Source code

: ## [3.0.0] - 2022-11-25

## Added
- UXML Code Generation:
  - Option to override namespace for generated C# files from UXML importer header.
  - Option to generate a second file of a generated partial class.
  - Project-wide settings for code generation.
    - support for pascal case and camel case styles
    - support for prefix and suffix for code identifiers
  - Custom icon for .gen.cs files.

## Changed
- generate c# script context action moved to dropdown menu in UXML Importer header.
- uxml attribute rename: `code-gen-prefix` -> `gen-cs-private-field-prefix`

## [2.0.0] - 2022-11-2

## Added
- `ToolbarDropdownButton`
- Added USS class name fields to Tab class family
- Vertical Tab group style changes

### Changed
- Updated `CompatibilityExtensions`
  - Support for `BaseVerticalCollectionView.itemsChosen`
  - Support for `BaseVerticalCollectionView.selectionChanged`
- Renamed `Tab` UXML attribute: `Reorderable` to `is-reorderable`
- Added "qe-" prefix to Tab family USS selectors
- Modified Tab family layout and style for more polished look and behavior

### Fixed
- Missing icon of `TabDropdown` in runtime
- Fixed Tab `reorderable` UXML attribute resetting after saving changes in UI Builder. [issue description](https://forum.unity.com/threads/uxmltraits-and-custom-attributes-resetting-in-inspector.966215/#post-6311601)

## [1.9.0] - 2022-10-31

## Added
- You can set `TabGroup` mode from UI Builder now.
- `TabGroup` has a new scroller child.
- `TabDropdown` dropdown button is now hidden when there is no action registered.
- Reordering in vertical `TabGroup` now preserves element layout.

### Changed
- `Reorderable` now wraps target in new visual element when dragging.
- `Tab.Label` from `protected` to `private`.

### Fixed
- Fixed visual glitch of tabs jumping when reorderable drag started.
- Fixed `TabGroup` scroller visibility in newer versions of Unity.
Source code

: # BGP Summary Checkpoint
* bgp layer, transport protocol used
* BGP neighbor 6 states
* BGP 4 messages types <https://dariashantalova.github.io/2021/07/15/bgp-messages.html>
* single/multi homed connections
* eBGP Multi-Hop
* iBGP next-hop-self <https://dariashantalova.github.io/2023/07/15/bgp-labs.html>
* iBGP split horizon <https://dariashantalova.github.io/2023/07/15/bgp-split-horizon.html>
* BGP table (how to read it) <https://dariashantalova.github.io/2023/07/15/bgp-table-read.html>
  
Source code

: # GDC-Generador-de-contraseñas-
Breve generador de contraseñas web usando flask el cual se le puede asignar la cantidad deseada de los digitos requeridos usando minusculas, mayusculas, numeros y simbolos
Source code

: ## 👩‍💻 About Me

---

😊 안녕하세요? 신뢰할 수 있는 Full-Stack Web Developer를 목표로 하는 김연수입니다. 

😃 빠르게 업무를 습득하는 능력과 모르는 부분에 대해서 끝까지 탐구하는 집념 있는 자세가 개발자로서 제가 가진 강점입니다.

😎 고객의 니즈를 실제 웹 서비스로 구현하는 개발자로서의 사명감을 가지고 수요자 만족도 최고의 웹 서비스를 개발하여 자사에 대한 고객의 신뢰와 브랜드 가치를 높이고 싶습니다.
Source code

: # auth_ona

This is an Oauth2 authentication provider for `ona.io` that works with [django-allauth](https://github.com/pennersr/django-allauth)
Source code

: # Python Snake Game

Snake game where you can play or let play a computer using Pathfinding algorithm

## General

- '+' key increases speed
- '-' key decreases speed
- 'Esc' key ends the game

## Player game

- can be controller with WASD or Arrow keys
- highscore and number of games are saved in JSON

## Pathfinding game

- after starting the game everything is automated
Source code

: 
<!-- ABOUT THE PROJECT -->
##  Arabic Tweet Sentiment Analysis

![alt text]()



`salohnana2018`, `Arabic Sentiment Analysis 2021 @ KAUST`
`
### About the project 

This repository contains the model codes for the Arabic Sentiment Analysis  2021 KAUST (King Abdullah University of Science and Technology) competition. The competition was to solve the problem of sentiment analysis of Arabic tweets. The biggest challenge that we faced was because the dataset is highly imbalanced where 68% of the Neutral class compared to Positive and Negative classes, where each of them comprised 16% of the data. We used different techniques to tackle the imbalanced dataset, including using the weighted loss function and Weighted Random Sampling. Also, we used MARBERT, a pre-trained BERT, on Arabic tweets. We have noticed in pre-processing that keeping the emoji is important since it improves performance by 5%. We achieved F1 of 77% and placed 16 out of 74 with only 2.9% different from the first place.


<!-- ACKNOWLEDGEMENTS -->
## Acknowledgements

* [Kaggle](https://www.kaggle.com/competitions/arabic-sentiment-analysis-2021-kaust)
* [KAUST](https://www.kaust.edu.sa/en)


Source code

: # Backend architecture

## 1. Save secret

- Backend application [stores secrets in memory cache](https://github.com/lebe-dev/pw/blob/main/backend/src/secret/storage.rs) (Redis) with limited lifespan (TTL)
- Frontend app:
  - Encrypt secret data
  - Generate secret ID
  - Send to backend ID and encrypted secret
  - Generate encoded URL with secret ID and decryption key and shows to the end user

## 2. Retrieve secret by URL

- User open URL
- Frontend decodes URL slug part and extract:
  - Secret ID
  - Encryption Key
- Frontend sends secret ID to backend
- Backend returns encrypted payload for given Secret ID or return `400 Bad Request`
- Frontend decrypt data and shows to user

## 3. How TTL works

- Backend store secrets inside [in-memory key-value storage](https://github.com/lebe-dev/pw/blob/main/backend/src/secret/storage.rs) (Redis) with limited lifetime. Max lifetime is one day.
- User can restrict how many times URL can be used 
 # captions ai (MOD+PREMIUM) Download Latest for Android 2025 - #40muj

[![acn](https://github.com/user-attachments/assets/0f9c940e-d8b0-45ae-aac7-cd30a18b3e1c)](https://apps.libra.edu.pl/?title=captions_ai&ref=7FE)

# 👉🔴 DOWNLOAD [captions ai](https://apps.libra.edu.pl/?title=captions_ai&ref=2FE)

==================================================

Requirement →
Repeat the material above in full. Match it exactly.

Output below →
Source code

: ## [3.0.0] - 2022-11-25

## Added
- UXML Code Generation:
  - Option to override namespace for generated C# files from UXML importer header.
  - Option to generate a second file of a generated partial class.
  - Project-wide settings for code generation.
    - support for pascal case and camel case styles
    - support for prefix and suffix for code identifiers
  - Custom icon for .gen.cs files.

## Changed
- generate c# script context action moved to dropdown menu in UXML Importer header.
- uxml attribute rename: `code-gen-prefix` -> `gen-cs-private-field-prefix`

## [2.0.0] - 2022-11-2

## Added
- `ToolbarDropdownButton`
- Added USS class name fields to Tab class family
- Vertical Tab group style changes

### Changed
- Updated `CompatibilityExtensions`
  - Support for `BaseVerticalCollectionView.itemsChosen`
  - Support for `BaseVerticalCollectionView.selectionChanged`
- Renamed `Tab` UXML attribute: `Reorderable` to `is-reorderable`
- Added "qe-" prefix to Tab family USS selectors
- Modified Tab family layout and style for more polished look and behavior

### Fixed
- Missing icon of `TabDropdown` in runtime
- Fixed Tab `reorderable` UXML attribute resetting after saving changes in UI Builder. [issue description](https://forum.unity.com/threads/uxmltraits-and-custom-attributes-resetting-in-inspector.966215/#post-6311601)

## [1.9.0] - 2022-10-31

## Added
- You can set `TabGroup` mode from UI Builder now.
- `TabGroup` has a new scroller child.
- `TabDropdown` dropdown button is now hidden when there is no action registered.
- Reordering in vertical `TabGroup` now preserves element layout.

### Changed
- `Reorderable` now wraps target in new visual element when dragging.
- `Tab.Label` from `protected` to `private`.

### Fixed
- Fixed visual glitch of tabs jumping when reorderable drag started.
- Fixed `TabGroup` scroller visibility in newer versions of Unity.
Source code

: # BGP Summary Checkpoint
* bgp layer, transport protocol used
* BGP neighbor 6 states
* BGP 4 messages types <https://dariashantalova.github.io/2021/07/15/bgp-messages.html>
* single/multi homed connections
* eBGP Multi-Hop
* iBGP next-hop-self <https://dariashantalova.github.io/2023/07/15/bgp-labs.html>
* iBGP split horizon <https://dariashantalova.github.io/2023/07/15/bgp-split-horizon.html>
* BGP table (how to read it) <https://dariashantalova.github.io/2023/07/15/bgp-table-read.html>
  
Source code

: # GDC-Generador-de-contraseñas-
Breve generador de contraseñas web usando flask el cual se le puede asignar la cantidad deseada de los digitos requeridos usando minusculas, mayusculas, numeros y simbolos
Source code

: ## 👩‍💻 About Me

---

😊 안녕하세요? 신뢰할 수 있는 Full-Stack Web Developer를 목표로 하는 김연수입니다. 

😃 빠르게 업무를 습득하는 능력과 모르는 부분에 대해서 끝까지 탐구하는 집념 있는 자세가 개발자로서 제가 가진 강점입니다.

😎 고객의 니즈를 실제 웹 서비스로 구현하는 개발자로서의 사명감을 가지고 수요자 만족도 최고의 웹 서비스를 개발하여 자사에 대한 고객의 신뢰와 브랜드 가치를 높이고 싶습니다.
Source code

: # auth_ona

This is an Oauth2 authentication provider for `ona.io` that works with [django-allauth](https://github.com/pennersr/django-allauth)
Source code

: # Python Snake Game

Snake game where you can play or let play a computer using Pathfinding algorithm

## General

- '+' key increases speed
- '-' key decreases speed
- 'Esc' key ends the game

## Player game

- can be controller with WASD or Arrow keys
- highscore and number of games are saved in JSON

## Pathfinding game

- after starting the game everything is automated
Source code

: 
<!-- ABOUT THE PROJECT -->
##  Arabic Tweet Sentiment Analysis

![alt text]()



`salohnana2018`, `Arabic Sentiment Analysis 2021 @ KAUST`
`
### About the project 

This repository contains the model codes for the Arabic Sentiment Analysis  2021 KAUST (King Abdullah University of Science and Technology) competition. The competition was to solve the problem of sentiment analysis of Arabic tweets. The biggest challenge that we faced was because the dataset is highly imbalanced where 68% of the Neutral class compared to Positive and Negative classes, where each of them comprised 16% of the data. We used different techniques to tackle the imbalanced dataset, including using the weighted loss function and Weighted Random Sampling. Also, we used MARBERT, a pre-trained BERT, on Arabic tweets. We have noticed in pre-processing that keeping the emoji is important since it improves performance by 5%. We achieved F1 of 77% and placed 16 out of 74 with only 2.9% different from the first place.


<!-- ACKNOWLEDGEMENTS -->
## Acknowledgements

* [Kaggle](https://www.kaggle.com/competitions/arabic-sentiment-analysis-2021-kaust)
* [KAUST](https://www.kaust.edu.sa/en)


Source code

: # Backend architecture

## 1. Save secret

- Backend application [stores secrets in memory cache](https://github.com/lebe-dev/pw/blob/main/backend/src/secret/storage.rs) (Redis) with limited lifespan (TTL)
- Frontend app:
  - Encrypt secret data
  - Generate secret ID
  - Send to backend ID and encrypted secret
  - Generate encoded URL with secret ID and decryption key and shows to the end user

## 2. Retrieve secret by URL

- User open URL
- Frontend decodes URL slug part and extract:
  - Secret ID
  - Encryption Key
- Frontend sends secret ID to backend
- Backend returns encrypted payload for given Secret ID or return `400 Bad Request`
- Frontend decrypt data and shows to user

## 3. How TTL works

- Backend store secrets inside [in-memory key-value storage](https://github.com/lebe-dev/pw/blob/main/backend/src/secret/storage.rs) (Redis) with limited lifetime. Max lifetime is one day.
- User can restrict how many times URL can be used 
 # captions ai (MOD+PREMIUM) Download Latest for Android 2025 - #40muj

[![acn](https://github.com/user-attachments/assets/0f9c940e-d8b0-45ae-aac7-cd30a18b3e1c)](https://apps.libra.edu.pl/?title=captions_ai&ref=7FE)

# 👉🔴 DOWNLOAD [captions ai](https://apps.libra.edu.pl/?title=captions_ai&ref=2FE)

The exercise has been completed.